AI Researcher · Generative AI, LLMs, RAG
I'm passionate about novel research that explores generating images or videos from audio and text — integrating various modalities. I enjoy conducting research that is simple yet effective, leveraging multimodal and generative models to make a strong impact in the real world.
Currently working as an AI researcher on the FnGuide Inc, focusing on LLMs and RAG. Previously, I earned my Master's degree from UNIST AIGS. I interned at ETRI and completed the Software Maestro 8th. I also served as a software developer in the Promotion Data Management Division at the Republic of Korea Army Headquarters. I hold a Bachelor of Computer Engineering from Pukyong National University.
My current primary research interests include Generative AI, LLMs, and RAG.
We propose DEO, a fine-tuning-free method that optimizes embeddings for negation-aware retrieval, improving performance across text and multimodal tasks.
We propose a novel stock price prediction approach that treats time-series data as images and leverages text-to-image generative models to generate and evaluate future chart patterns.

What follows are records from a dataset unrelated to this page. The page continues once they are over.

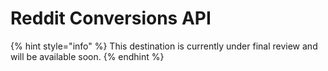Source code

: # Reddit Conversions API

{% hint style="info" %}
This destination is currently under final review and will be available soon.
{% endhint %}

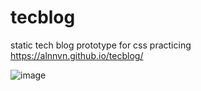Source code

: # tecblog
static tech blog prototype for css practicing
https://alnnvn.github.io/tecblog/

![image](https://user-images.githubusercontent.com/108158031/179860589-ec0fb658-1dd9-4101-8278-d3eb9e1f3239.png)
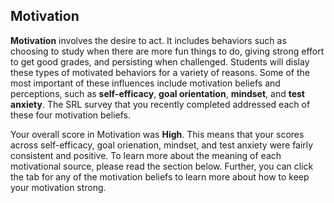 ## Motivation

**Motivation** involves the desire to act. It includes behaviors such as choosing to study when there are more fun things to do, giving strong effort to get good grades, and persisting when challenged. Students will dislay these types of motivated behaviors for a variety of reasons. Some of the most important of these influences include motivation beliefs and perceptions, such as **self-efficacy**, **goal orientation**, **mindset**, and **test anxiety**. The SRL survey that you recently completed addressed each of these four motivation beliefs.   

Your overall score in Motivation was **High**. This means that your scores across self-efficacy, goal orienation, mindset, and test anxiety were fairly consistent and positive. To learn more about the meaning of each motivational source, please read the section below. Further, you can click the tab for any of the motivation beliefs to learn more about how to keep your motivation strong. 
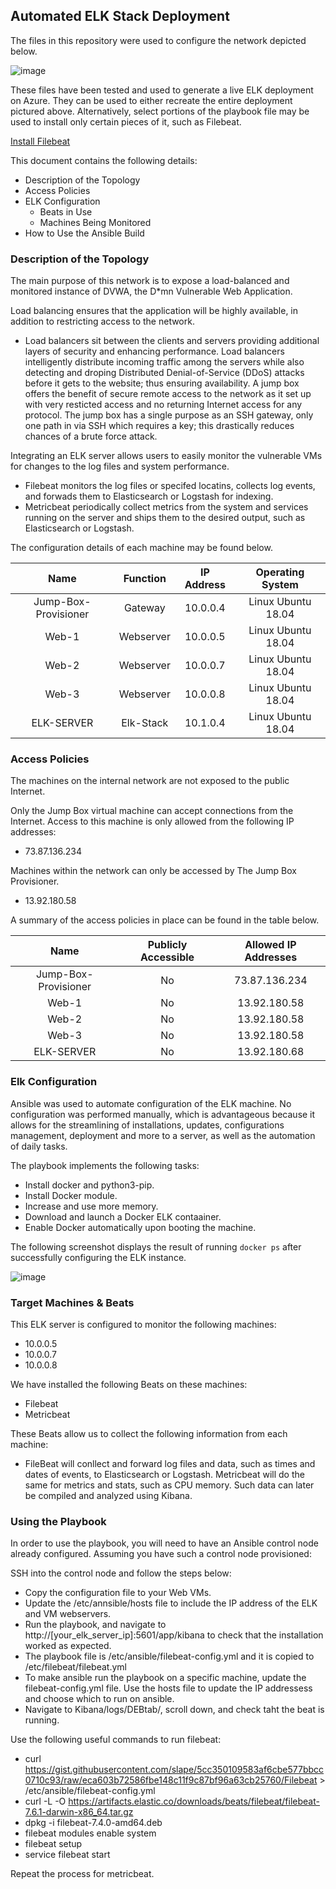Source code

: ## Automated ELK Stack Deployment

The files in this repository were used to configure the network depicted below.

![image](https://user-images.githubusercontent.com/87951718/139744035-d017c3b4-98d5-46ce-9bde-7d45463812ac.png)


These files have been tested and used to generate a live ELK deployment on Azure. They can be used to either recreate the entire deployment pictured above. Alternatively, select portions of the playbook file may be used to install only certain pieces of it, such as Filebeat.

  [Install Filebeat](https://github.com/mijess4/Cybersecurity-ELK-Stack-Project/blob/main/ansible/filebeat-playbook.yml)

This document contains the following details:
- Description of the Topology
- Access Policies
- ELK Configuration
  - Beats in Use
  - Machines Being Monitored
- How to Use the Ansible Build


### Description of the Topology

The main purpose of this network is to expose a load-balanced and monitored instance of DVWA, the D*mn Vulnerable Web Application.

Load balancing ensures that the application will be highly available, in addition to restricting access to the network.
- Load balancers sit between the clients and servers providing additional layers of security and enhancing performance. Load balancers intelligently distribute incoming traffic among the servers while also detecting and droping Distributed Denial-of-Service (DDoS) attacks before it gets to the website; thus ensuring availability.
  A jump box offers the benefit of secure remote access to the network as it set up with very resticted access and no returning Internet access for any protocol. The jump box has a single purpose as an SSH gateway, only one path in via SSH which requires a key; this drastically reduces chances of a brute force attack. 

Integrating an ELK server allows users to easily monitor the vulnerable VMs for changes to the log files and system performance.
- Filebeat monitors the log files or specifed locatins, collects log events, and forwads them to Elasticsearch or Logstash for indexing.
- Metricbeat periodically collect metrics from the system and services running on the server and ships them to the desired output, such as Elasticsearch or Logstash. 

The configuration details of each machine may be found below.

|         Name         	|  Function 	| IP Address 	|  Operating System  	|
|:--------------------:	|:---------:	|:----------:	|:------------------:	|
| Jump-Box-Provisioner 	| Gateway   	| 10.0.0.4   	| Linux Ubuntu 18.04 	|
| Web-1                	| Webserver 	| 10.0.0.5   	| Linux Ubuntu 18.04 	|
| Web-2                	| Webserver 	| 10.0.0.7   	| Linux Ubuntu 18.04 	|
| Web-3                	| Webserver 	| 10.0.0.8   	| Linux Ubuntu 18.04 	|
| ELK-SERVER           	| Elk-Stack 	| 10.1.0.4   	| Linux Ubuntu 18.04 	|

### Access Policies

The machines on the internal network are not exposed to the public Internet. 

Only the Jump Box virtual machine can accept connections from the Internet. Access to this machine is only allowed from the following IP addresses:
- 73.87.136.234

Machines within the network can only be accessed by The Jump Box Provisioner.
- 13.92.180.58

A summary of the access policies in place can be found in the table below.

|         Name         	| Publicly Accessible 	| Allowed IP Addresses 	|
|:--------------------:	|:-------------------:	|:--------------------:	|
| Jump-Box-Provisioner 	| No                  	| 73.87.136.234        	|
| Web-1                	| No                  	| 13.92.180.58         	|
| Web-2                	| No                  	| 13.92.180.58         	|
| Web-3                	| No                  	| 13.92.180.58         	|
| ELK-SERVER           	| No                  	| 13.92.180.68        	|

### Elk Configuration

Ansible was used to automate configuration of the ELK machine. No configuration was performed manually, which is advantageous because it allows for the streamlining of installations, updates, configurations management, deployment and more to a server, as well as the automation of daily tasks.

The playbook implements the following tasks:
- Install docker and python3-pip.
- Install Docker module.
- Increase and use more memory.
- Download and launch a Docker ELK contaainer.
- Enable Docker automatically upon booting the machine.

The following screenshot displays the result of running `docker ps` after successfully configuring the ELK instance.

![image](https://user-images.githubusercontent.com/87951718/139755712-da6207db-6585-47c6-82db-2295bdfb3119.png)

### Target Machines & Beats
This ELK server is configured to monitor the following machines:
- 10.0.0.5
- 10.0.0.7
- 10.0.0.8

We have installed the following Beats on these machines:
- Filebeat
- Metricbeat

These Beats allow us to collect the following information from each machine:
- FileBeat will conllect and forward log files and data, such as times and dates of events, to Elasticsearch or Logstash. Metricbeat will do the same for metrics and stats, such as CPU memory. Such data can later be compiled and analyzed using Kibana.

### Using the Playbook
In order to use the playbook, you will need to have an Ansible control node already configured. Assuming you have such a control node provisioned: 

SSH into the control node and follow the steps below:
- Copy the configuration file to your Web VMs.
- Update the /etc/annsible/hosts file to include the IP address of the ELK and VM webservers.
- Run the playbook, and navigate to http://[your_elk_server_ip]:5601/app/kibana to check that the installation worked as expected.
- The playbook file is /etc/ansible/filebeat-config.yml and it is copied to /etc/filebeat/filebeat.yml
- To make ansible run the playbook on a specific machine, update the filebeat-config.yml file. Use the hosts file to update the IP addressess and choose which to run on ansible.
- Navigate to Kibana/logs/DEBtab/, scroll down, and check taht the beat is running.

Use the following useful commands to run filebeat:

- curl https://gist.githubusercontent.com/slape/5cc350109583af6cbe577bbcc0710c93/raw/eca603b72586fbe148c11f9c87bf96a63cb25760/Filebeat > /etc/ansible/filebeat-config.yml
- curl -L -O https://artifacts.elastic.co/downloads/beats/filebeat/filebeat-7.6.1-darwin-x86_64.tar.gz
- dpkg -i filebeat-7.4.0-amd64.deb
- filebeat modules enable system
- filebeat setup
- service filebeat start

Repeat the process for metricbeat.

This paper proposes a simple yet effective question prompting method to block harmful prompts, including multi-modal ones, in a zero-shot and robust manner.
We introduce a multi-aspect knowledge distillation method using MLLMs to enhance vision models by learning both visual and abstract aspects, improving performance across tasks.
We propose a diffusion-based model that generates images from wild sounds using audio captioning, attention mechanisms, and CLIP-based optimization, achieving superior results.
We propose a method to generate images optimized for sound intensity, enhancing V2A models for improved face image generation.
We propose a face synthesis method using dense landmarks for accurate head pose estimation, yielding more natural results than existing methods.